Politics

Turkey’s Unsustainable Economic Model May Be Sustained for Quite a While


After a difficult year, it may be tempting for investors to see 2023 as the point when Turkey either succumbs to its overwhelming financial vulnerabilities or is forced to clean house. But the reality is that neither may happen.

Turkey’s closely watched current account recorded a deficit of just $0.4 billion for October, according to official data released Monday—a sharp reduction from the $2.9 billion gap reported for the previous month. While the improvement is less substantial once adjusted for seasonal patterns, it does show how the lira’s 60% fall over the past two years has at least engineered a tourism boom that is now boosting exports and bringing in much-needed foreign currency.

Chiefly, though, the narrowing deficit is a result of falling commodity prices since June. A key weakness of the Turkish economy is its extreme reliance on buying energy abroad. On top of this, distressed Turks have taken to importing more gold, probably to insure themselves against inflation running above 80%.

This helps explain why, in a year characterized by a strong dollar and surging oil and metals prices, Turkey has been hit hard even by the standards of emerging markets—Vladimir Putin’s Russia notwithstanding. With global inflation now easing, however, it could be that 2023 lifts all boats, even Turkey’s.

Indeed, President

Recep Tayyip Erdogan

said Monday that he expects inflation to come down to 20% in 2023, after recently suggesting he will run for office for the last time next year. Although he is partly responsible for prices skyrocketing by pledging to keep interest rates low, it isn’t impossible that he gets his wish in time for the election: Turkey’s inflation has already stabilized in line with the global trend, the dollar has come off its peak and some developing nations are also likely to start cutting rates soon.
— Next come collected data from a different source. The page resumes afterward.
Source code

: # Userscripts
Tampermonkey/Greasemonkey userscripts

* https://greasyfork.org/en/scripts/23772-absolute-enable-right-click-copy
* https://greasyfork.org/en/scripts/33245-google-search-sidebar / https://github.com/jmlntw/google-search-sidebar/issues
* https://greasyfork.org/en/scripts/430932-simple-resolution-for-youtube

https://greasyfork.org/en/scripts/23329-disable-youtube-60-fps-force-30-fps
But what about Turkey’s underlying financial vulnerabilities, which triggered its 2018 currency crisis? Back then, international investors refused to roll over financing to Turkish banks, which had fueled a dollar-borrowing binge among local corporations. 

Most of the guilty parties have since reduced their non-lira liabilities. Corporations have brought dollar borrowing more in line with dollar revenue. Savers have flocked to depreciation-hedged deposit accounts that officials introduced a year ago. The government has replaced international creditors with domestic banks, which in turn have reduced their liabilities to the rest of world and increased their liquid dollar assets.

This has all been possible because the central bank has increased its net international reserves to a record $23 billion, and uses them to keep the system afloat. Lately, households have even started venturing out of their currency-hedged deposits, indicating that the lira’s stability over the past few months has restored confidence.

Fund managers rightly point out that this is a mirage. The central bank is ultimately borrowing all of these dollars from other countries: Swaps and forwards jumped to a record $69 billion in November. The credit binge has simply shifted its form as the Turkish president has secured currency-swap agreements with the governments of Qatar, United Arab Emirates, China and even South Korea. It is reportedly about to close an even better deal whereby Saudi Arabia would deposit $5 billion in Turkey’s central bank.

Investors shouldn’t make the mistake of thinking such arrangements can’t last just because they aren’t market-based: Even if Mr. Erdogan can’t keep this going forever, his geopolitical clout won’t be spent soon. If trade figures continue to improve, perhaps it will be enough for his controversial economic model to survive mostly unscathed.

With enough friends, even the unsustainable can be sustained.